China's self-developed submarine seismic exploration sensor Haimai, or "Sea Pulse," completed its first work area in the Bohai Sea, China Media Group (CMG) reported on Saturday.
As the country's first node-mode undersea seismic data exploration and acquisition equipment, Sea Pulse is able to capture seismic wave signals equivalent to 1/150 of the sound of mosquito flight at a depth of 10,000 meters, ensuring high accuracy in helping detect seabed geologic structure.
It completed a 3D geological exploration covering 104 square kilometers in the Bozhong 8-3 work area over 40 days.
During the operation, thousands of the node acquisition equipment were regularly deployed at the designated locations through cables, forming a vast data collection network covering the seabed.
They integrated equipment including high-sensitivity detectors and ultra-low noise acquisition circuits, greatly improving the detection ability of weak signals, Li Zeshan, engineer at the Sea Pulse operation team, told CMG.
These devices served as stethoscopes, receiving seismic wave signals reflected from the seabed and storing them in the form of data.
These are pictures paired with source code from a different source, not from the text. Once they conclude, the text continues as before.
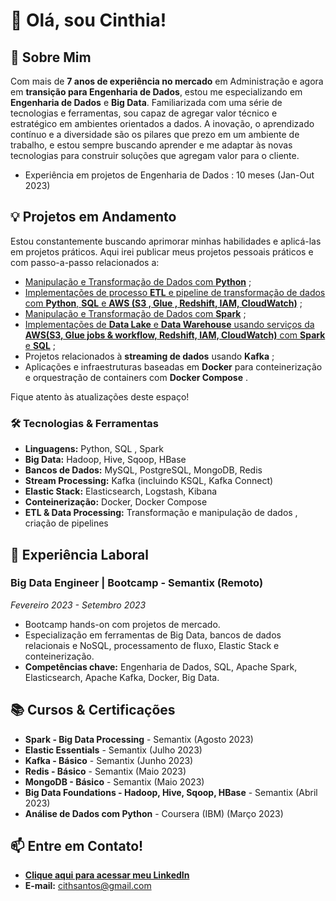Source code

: # 👋 Olá, sou Cinthia!

## 🚀 Sobre Mim
Com mais de **7 anos de experiência no mercado** em Administração e agora em **transição para Engenharia de Dados**, estou me especializando em **Engenharia de Dados** e **Big Data**. Familiarizada com uma série de tecnologias e ferramentas, sou capaz de agregar valor técnico e estratégico em ambientes orientados a dados. A inovação, o aprendizado contínuo e a diversidade são os pilares que prezo em um ambiente de trabalho, e estou sempre buscando aprender e me adaptar às novas tecnologias para construir soluções que agregam valor para o cliente.
- Experiência em projetos de Engenharia de Dados : 10 meses (Jan-Out 2023)

## 💡 Projetos em Andamento
Estou constantemente buscando aprimorar minhas habilidades e aplicá-las em projetos práticos. 
Aqui irei publicar meus projetos pessoais práticos e com passo-a-passo relacionados a:

- [Manipulação e Transformação de Dados com **Python**](https://github.com/cinthialet/python-manipulacao-dados) ;
- [Implementações de processo **ETL** e pipeline de transformação de dados com **Python**, **SQL** e **AWS (S3 , Glue , Redshift, IAM, CloudWatch)**](https://github.com/cinthialet/etl-aws-pipeline) ;
- [Manipulação e Transformação de Dados com **Spark**](https://github.com/cinthialet/spark-manipulacao-dados) ;
- [Implementações de **Data Lake** e **Data Warehouse** usando serviços da **AWS(S3, Glue jobs & workflow, Redshift, IAM, CloudWatch)** com **Spark** e **SQL**](https://github.com/cinthialet/aws-datalake-datawarehouse) ;
- Projetos relacionados à **streaming de dados** usando **Kafka** ;
- Aplicações e infraestruturas baseadas em **Docker** para conteinerização e orquestração de containers com **Docker Compose** .
  
Fique atento às atualizações deste espaço!

### 🛠️ Tecnologias & Ferramentas
- **Linguagens:** Python, SQL , Spark
- **Big Data:** Hadoop, Hive, Sqoop, HBase
- **Bancos de Dados:** MySQL, PostgreSQL, MongoDB, Redis
- **Stream Processing:** Kafka (incluindo KSQL, Kafka Connect)
- **Elastic Stack:** Elasticsearch, Logstash, Kibana
- **Conteinerização:** Docker, Docker Compose
- **ETL & Data Processing:** Transformação e manipulação de dados , criação de pipelines

## 🏢 Experiência Laboral
### Big Data Engineer | Bootcamp - Semantix (Remoto)
_Fevereiro 2023 - Setembro 2023_
- Bootcamp hands-on com projetos de mercado.
- Especialização em ferramentas de Big Data, bancos de dados relacionais e NoSQL, processamento de fluxo, Elastic Stack e conteinerização.
- **Competências chave:** Engenharia de Dados, SQL, Apache Spark, Elasticsearch, Apache Kafka, Docker, Big Data.

## 📚 Cursos & Certificações
- **Spark - Big Data Processing** - Semantix (Agosto 2023)
- **Elastic Essentials** - Semantix (Julho 2023)
- **Kafka - Básico** - Semantix (Junho 2023)
- **Redis - Básico** - Semantix (Maio 2023)
- **MongoDB - Básico** - Semantix (Maio 2023)
- **Big Data Foundations - Hadoop, Hive, Sqoop, HBase** - Semantix (Abril 2023)
- **Análise de Dados com Python** - Coursera (IBM) (Março 2023)

## 📫 Entre em Contato!
- [**Clique aqui para acessar meu LinkedIn**](https://www.linkedin.com/in/cinthialpsantos/)
- **E-mail:** cithsantos@gmail.com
After the operation was completed, the devices were retrieved, and the data collected was downloaded, analyzed and processed into seismic profiles, which ultimately produced a clear image of the seabed.
A total of 6,000 node acquisition equipment were put into operation this time, which obtained high-definition information of the oil and gas reservoir there.
Sea Pulse was put into operation in July, marking a major breakthrough in the country's technological development of high-end offshore oil and natural gas exploration.